:: LISTED RECORDS ::
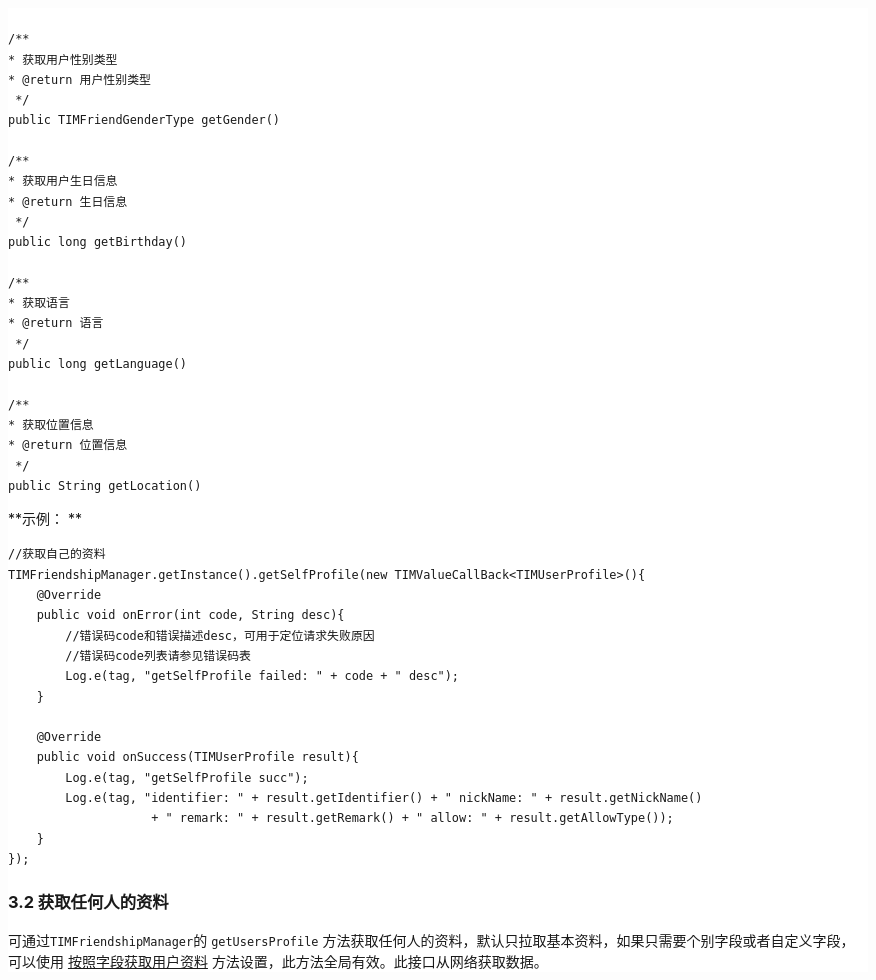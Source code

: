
 ```

/**
* 获取用户性别类型
* @return 用户性别类型
 */
public TIMFriendGenderType getGender()

/**
* 获取用户生日信息
* @return 生日信息
 */
public long getBirthday()

/**
* 获取语言
* @return 语言
 */
public long getLanguage()

/**
* 获取位置信息
* @return 位置信息
 */
public String getLocation()
```

**示例： **

```
//获取自己的资料
TIMFriendshipManager.getInstance().getSelfProfile(new TIMValueCallBack<TIMUserProfile>(){
	@Override
	public void onError(int code, String desc){
		//错误码code和错误描述desc，可用于定位请求失败原因
		//错误码code列表请参见错误码表
        Log.e(tag, "getSelfProfile failed: " + code + " desc");
	}
	
	@Override
	public void onSuccess(TIMUserProfile result){
		Log.e(tag, "getSelfProfile succ");
		Log.e(tag, "identifier: " + result.getIdentifier() + " nickName: " + result.getNickName() 
					+ " remark: " + result.getRemark() + " allow: " + result.getAllowType());
	}
});
```

### 3.2 获取任何人的资料

可通过`TIMFriendshipManager`的 `getUsersProfile` 方法获取任何人的资料，默认只拉取基本资料，如果只需要个别字段或者自定义字段，可以使用 [按照字段获取用户资料](#3.4-.E6.8C.89.E7.85.A7.E5.AD.97.E6.AE.B5.E8.8E.B7.E5.8F.96.E7.94.A8.E6.88.B7.E8.B5.84.E6.96.9916) 方法设置，此方法全局有效。此接口从网络获取数据。
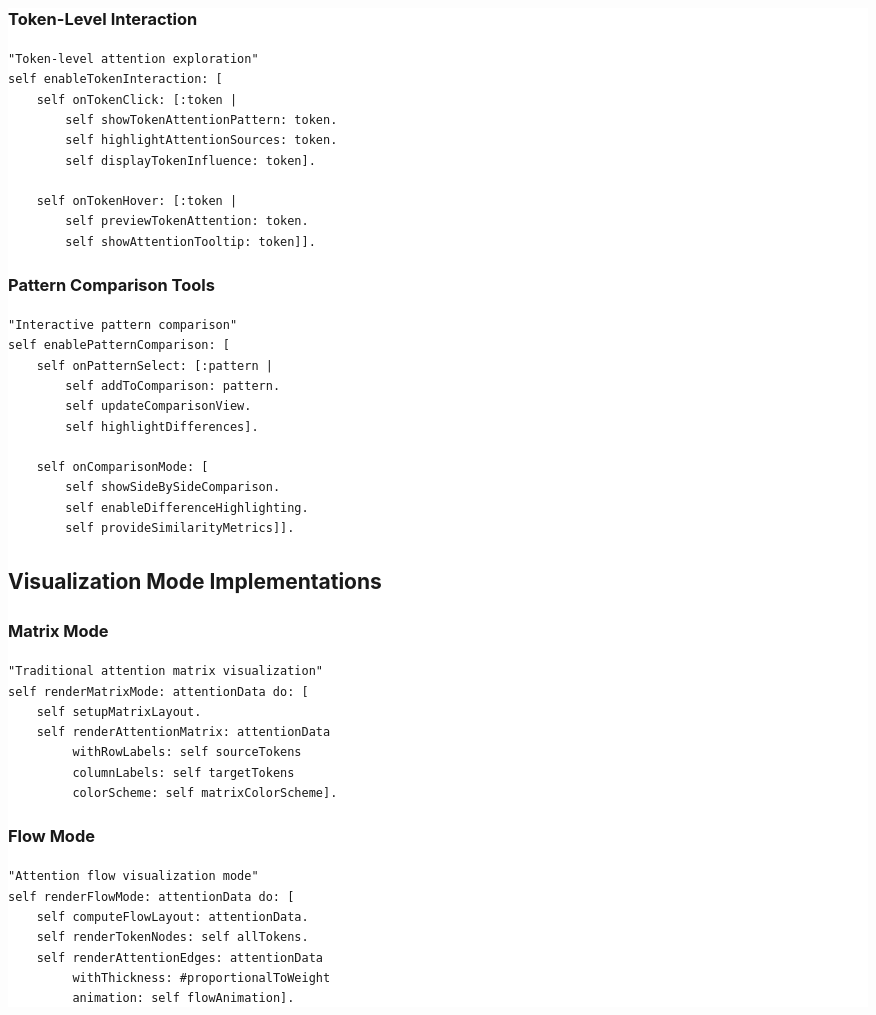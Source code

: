 ### Token-Level Interaction
```smalltalk
"Token-level attention exploration"
self enableTokenInteraction: [
    self onTokenClick: [:token |
        self showTokenAttentionPattern: token.
        self highlightAttentionSources: token.
        self displayTokenInfluence: token].
    
    self onTokenHover: [:token |
        self previewTokenAttention: token.
        self showAttentionTooltip: token]].
```

### Pattern Comparison Tools
```smalltalk
"Interactive pattern comparison"
self enablePatternComparison: [
    self onPatternSelect: [:pattern |
        self addToComparison: pattern.
        self updateComparisonView.
        self highlightDifferences].
    
    self onComparisonMode: [
        self showSideBySideComparison.
        self enableDifferenceHighlighting.
        self provideSimilarityMetrics]].
```

## Visualization Mode Implementations

### Matrix Mode
```smalltalk
"Traditional attention matrix visualization"
self renderMatrixMode: attentionData do: [
    self setupMatrixLayout.
    self renderAttentionMatrix: attentionData
         withRowLabels: self sourceTokens
         columnLabels: self targetTokens
         colorScheme: self matrixColorScheme].
```

### Flow Mode
```smalltalk
"Attention flow visualization mode"
self renderFlowMode: attentionData do: [
    self computeFlowLayout: attentionData.
    self renderTokenNodes: self allTokens.
    self renderAttentionEdges: attentionData
         withThickness: #proportionalToWeight
         animation: self flowAnimation].
```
:::
## ASSIGNMENT:
Wherever a picture appears in the records above, skip it and retype everything else exactly.

## RESPONSE:
Source code

:
 ```

/**
* 获取用户性别类型
* @return 用户性别类型
 */
public TIMFriendGenderType getGender()

/**
* 获取用户生日信息
* @return 生日信息
 */
public long getBirthday()

/**
* 获取语言
* @return 语言
 */
public long getLanguage()

/**
* 获取位置信息
* @return 位置信息
 */
public String getLocation()
```

**示例： **

```
//获取自己的资料
TIMFriendshipManager.getInstance().getSelfProfile(new TIMValueCallBack<TIMUserProfile>(){
	@Override
	public void onError(int code, String desc){
		//错误码code和错误描述desc，可用于定位请求失败原因
		//错误码code列表请参见错误码表
        Log.e(tag, "getSelfProfile failed: " + code + " desc");
	}
	
	@Override
	public void onSuccess(TIMUserProfile result){
		Log.e(tag, "getSelfProfile succ");
		Log.e(tag, "identifier: " + result.getIdentifier() + " nickName: " + result.getNickName() 
					+ " remark: " + result.getRemark() + " allow: " + result.getAllowType());
	}
});
```

### 3.2 获取任何人的资料

可通过`TIMFriendshipManager`的 `getUsersProfile` 方法获取任何人的资料，默认只拉取基本资料，如果只需要个别字段或者自定义字段，可以使用 [按照字段获取用户资料](#3.4-.E6.8C.89.E7.85.A7.E5.AD.97.E6.AE.B5.E8.8E.B7.E5.8F.96.E7.94.A8.E6.88.B7.E8.B5.84.E6.96.9916) 方法设置，此方法全局有效。此接口从网络获取数据。
Source code

: ### Token-Level Interaction
```smalltalk
"Token-level attention exploration"
self enableTokenInteraction: [
    self onTokenClick: [:token |
        self showTokenAttentionPattern: token.
        self highlightAttentionSources: token.
        self displayTokenInfluence: token].
    
    self onTokenHover: [:token |
        self previewTokenAttention: token.
        self showAttentionTooltip: token]].
```

### Pattern Comparison Tools
```smalltalk
"Interactive pattern comparison"
self enablePatternComparison: [
    self onPatternSelect: [:pattern |
        self addToComparison: pattern.
        self updateComparisonView.
        self highlightDifferences].
    
    self onComparisonMode: [
        self showSideBySideComparison.
        self enableDifferenceHighlighting.
        self provideSimilarityMetrics]].
```

## Visualization Mode Implementations

### Matrix Mode
```smalltalk
"Traditional attention matrix visualization"
self renderMatrixMode: attentionData do: [
    self setupMatrixLayout.
    self renderAttentionMatrix: attentionData
         withRowLabels: self sourceTokens
         columnLabels: self targetTokens
         colorScheme: self matrixColorScheme].
```

### Flow Mode
```smalltalk
"Attention flow visualization mode"
self renderFlowMode: attentionData do: [
    self computeFlowLayout: attentionData.
    self renderTokenNodes: self allTokens.
    self renderAttentionEdges: attentionData
         withThickness: #proportionalToWeight
         animation: self flowAnimation].
```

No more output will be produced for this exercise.